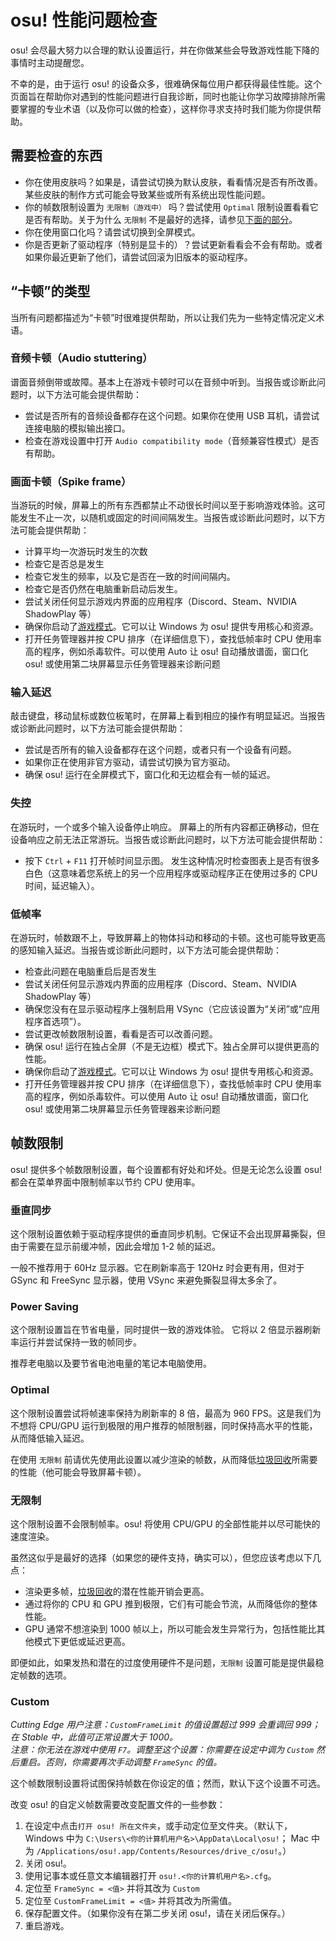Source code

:# osu! 性能问题检查

osu! 会尽最大努力以合理的默认设置运行，并在你做某些会导致游戏性能下降的事情时主动提醒您。

不幸的是，由于运行 osu! 的设备众多，很难确保每位用户都获得最佳性能。这个页面旨在帮助你对遇到的性能问题进行自我诊断，同时也能让你学习故障排除所需要掌握的专业术语（以及你可以做的检查），这样你寻求支持时我们能为你提供帮助。

## 需要检查的东西

- 你在使用皮肤吗？如果是，请尝试切换为默认皮肤，看看情况是否有所改善。某些皮肤的制作方式可能会导致某些或所有系统出现性能问题。
- 你的帧数限制设置为 `无限制（游戏中）` 吗？尝试使用 `Optimal` 限制设置看看它是否有帮助。关于为什么 `无限制` 不是最好的选择，请参见[下面的部分](#无限制)。
- 你在使用窗口化吗？请尝试切换到全屏模式。
- 你是否更新了驱动程序（特别是显卡的）？尝试更新看看会不会有帮助。或者如果你最近更新了他们，请尝试回滚为旧版本的驱动程序。

## “卡顿”的类型

当所有问题都描述为“卡顿”时很难提供帮助，所以让我们先为一些特定情况定义术语。

### 音频卡顿（Audio stuttering）

谱面音频倒带或故障。基本上在游戏卡顿时可以在音频中听到。当报告或诊断此问题时，以下方法可能会提供帮助：

- 尝试是否所有的音频设备都存在这个问题。如果你在使用 USB 耳机，请尝试连接电脑的模拟输出接口。
- 检查在游戏设置中打开 `Audio compatibility mode`（音频兼容性模式）是否有帮助。

### 画面卡顿（Spike frame）

当游玩的时候，屏幕上的所有东西都禁止不动很长时间以至于影响游戏体验。这可能发生不止一次，以随机或固定的时间间隔发生。当报告或诊断此问题时，以下方法可能会提供帮助：

- 计算平均一次游玩时发生的次数
- 检查它是否总是发生
- 检查它发生的频率，以及它是否在一致的时间间隔内。
- 检查它是否仍然在电脑重新启动后发生。
- 尝试关闭任何显示游戏内界面的应用程序（Discord、Steam、NVIDIA ShadowPlay 等）
- 确保你启动了[游戏模式](https://support.xbox.com/zh-CN/help/games-apps/game-setup-and-play/use-game-mode-gaming-on-pc)<!-- Note for maintainer: Here we replace the link to Xbox support article, it basically has the same info as the original one.-->。它可以让 Windows 为 osu! 提供专用核心和资源。
- 打开任务管理器并按 CPU 排序（在详细信息下），查找低帧率时 CPU 使用率高的程序，例如杀毒软件。可以使用 Auto 让 osu! 自动播放谱面，窗口化 osu! 或使用第二块屏幕显示任务管理器来诊断问题

### 输入延迟

敲击键盘，移动鼠标或数位板笔时，在屏幕上看到相应的操作有明显延迟。当报告或诊断此问题时，以下方法可能会提供帮助：

- 尝试是否所有的输入设备都存在这个问题，或者只有一个设备有问题。
- 如果你正在使用非官方驱动，请尝试切换为官方驱动。
- 确保 osu! 运行在全屏模式下，窗口化和无边框会有一帧的延迟。

### 失控

在游玩时，一个或多个输入设备停止响应。 屏幕上的所有内容都正确移动，但在设备响应之前无法正常游玩。当报告或诊断此问题时，以下方法可能会提供帮助：

- 按下 `Ctrl` + `F11` 打开帧时间显示图。 发生这种情况时检查图表上是否有很多白色（这意味着您系统上的另一个应用程序或驱动程序正在使用过多的 CPU 时间，延迟输入）。

### 低帧率

在游玩时，帧数跟不上，导致屏幕上的物体抖动和移动的卡顿。这也可能导致更高的感知输入延迟。当报告或诊断此问题时，以下方法可能会提供帮助：

- 检查此问题在电脑重启后是否发生
- 尝试关闭任何显示游戏内界面的应用程序（Discord、Steam、NVIDIA ShadowPlay 等）
- 确保您没有在显示驱动程序上强制启用 VSync（它应该设置为“关闭”或“应用程序首选项”）。
- 尝试更改帧数限制设置，看看是否可以改善问题。
- 确保 osu! 运行在独占全屏（不是无边框）模式下。独占全屏可以提供更高的性能。
- 确保你启动了[游戏模式](https://support.xbox.com/zh-CN/help/games-apps/game-setup-and-play/use-game-mode-gaming-on-pc)<!-- Note for maintainer: ditto. -->。它可以让 Windows 为 osu! 提供专用核心和资源。
- 打开任务管理器并按 CPU 排序（在详细信息下），查找低帧率时 CPU 使用率高的程序，例如杀毒软件。可以使用 Auto 让 osu! 自动播放谱面，窗口化 osu! 或使用第二块屏幕显示任务管理器来诊断问题

## 帧数限制

osu! 提供多个帧数限制设置，每个设置都有好处和坏处。但是无论怎么设置 osu! 都会在菜单界面中限制帧率以节约 CPU 使用率。

### 垂直同步

这个限制设置依赖于驱动程序提供的垂直同步机制。它保证不会出现屏幕撕裂，但由于需要在显示前缓冲帧，因此会增加 1-2 帧的延迟。

一般不推荐用于 60Hz 显示器。它在刷新率高于 120Hz 时会更有用，但对于 GSync 和 FreeSync 显示器，使用 VSync 来避免撕裂显得太多余了。

### Power Saving<!--because this word was not translated in-game, so keep-->

这个限制设置旨在节省电量，同时提供一致的游戏体验。 它将以 2 倍显示器刷新率运行并尝试保持一致的帧同步<!--frame pacing是啥啊-->。

推荐老电脑以及要节省电池电量的笔记本电脑使用。

### Optimal

这个限制设置尝试将帧速率保持为刷新率的 8 倍，最高为 960 FPS。这是我们为不想将 CPU/GPU 运行到极限的用户推荐的帧限制器，同时保持高水平的性能，从而降低输入延迟。

在使用 `无限制` 前请优先使用此设置以减少渲染的帧数，从而降低[垃圾回收](https://zh.wikipedia.org/wiki/%E5%9E%83%E5%9C%BE%E5%9B%9E%E6%94%B6_(%E8%A8%88%E7%AE%97%E6%A9%9F%E7%A7%91%E5%AD%B8))所需要的性能（他可能会导致屏幕卡顿）。

### 无限制

这个限制设置不会限制帧率。osu! 将使用 CPU/GPU 的全部性能并以尽可能快的速度渲染。

虽然这似乎是最好的选择（如果您的硬件支持，确实可以），但您应该考虑以下几点：

- 渲染更多帧，[垃圾回收](https://zh.wikipedia.org/wiki/%E5%9E%83%E5%9C%BE%E5%9B%9E%E6%94%B6_(%E8%A8%88%E7%AE%97%E6%A9%9F%E7%A7%91%E5%AD%B8))的潜在性能开销会更高。
- 通过将你的 CPU 和 GPU 推到极限，它们有可能会节流，从而降低你的整体性能。
- GPU 通常不想渲染到 1000 帧以上，所以可能会发生异常行为，包括性能比其他模式下更低或延迟更高。

即便如此，如果发热和潜在的过度使用硬件不是问题，`无限制` 设置可能是提供最稳定帧数的选项。

### Custom

*Cutting Edge 用户注意：`CustomFrameLimit` 的值设置超过 999 会重调回 999；在 Stable 中，此值可正常设置大于 1000。*\
*注意：你无法在游戏中使用 `F7`。调整至这个设置：你需要在设定中调为 `Custom` 然后重启。否则，你需要再次手动调整 `FrameSync` 的值。*

这个帧数限制设置将试图保持帧数在你设定的值；然而，默认下这个设置不可选。

改变 osu! 的自定义帧数需要改变配置文件的一些参数：

1. 在设定中点击`打开 osu! 所在文件夹`，或手动定位至文件夹。（默认下，Windows 中为 `C:\Users\<你的计算机用户名>\AppData\Local\osu!`<!--can it use %userprofile%\Appdata\Local\osu!-->； Mac 中为 `/Applications/osu!.app/Contents/Resources/drive_c/osu!`。）
2. 关闭 osu!。
3. 使用记事本或任意文本编辑器打开 `osu!.<你的计算机用户名>.cfg`。
4. 定位至 `FrameSync = <值>` 并将其改为 `Custom`
5. 定位至 `CustomFrameLimit = <值>` 并将其改为所需值。
6. 保存配置文件。（如果你没有在第二步关闭 osu!，请在关闭后保存。）
7. 重启游戏。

= = = = =

▸ **Problem details**: The lines above from the one with "这个限制设置不会限制帧率。osu! 将使用 CPU/GPU" through the one with "Stable 中，此值可正常设置大于 1000。*\" are to be duplicated exactly, ends included, with nothing added.

▸ **Result below**:
这个限制设置不会限制帧率。osu! 将使用 CPU/GPU 的全部性能并以尽可能快的速度渲染。

虽然这似乎是最好的选择（如果您的硬件支持，确实可以），但您应该考虑以下几点：

- 渲染更多帧，[垃圾回收](https://zh.wikipedia.org/wiki/%E5%9E%83%E5%9C%BE%E5%9B%9E%E6%94%B6_(%E8%A8%88%E7%AE%97%E6%A9%9F%E7%A7%91%E5%AD%B8))的潜在性能开销会更高。
- 通过将你的 CPU 和 GPU 推到极限，它们有可能会节流，从而降低你的整体性能。
- GPU 通常不想渲染到 1000 帧以上，所以可能会发生异常行为，包括性能比其他模式下更低或延迟更高。

即便如此，如果发热和潜在的过度使用硬件不是问题，`无限制` 设置可能是提供最稳定帧数的选项。

### Custom

*Cutting Edge 用户注意：`CustomFrameLimit` 的值设置超过 999 会重调回 999；在 Stable 中，此值可正常设置大于 1000。*\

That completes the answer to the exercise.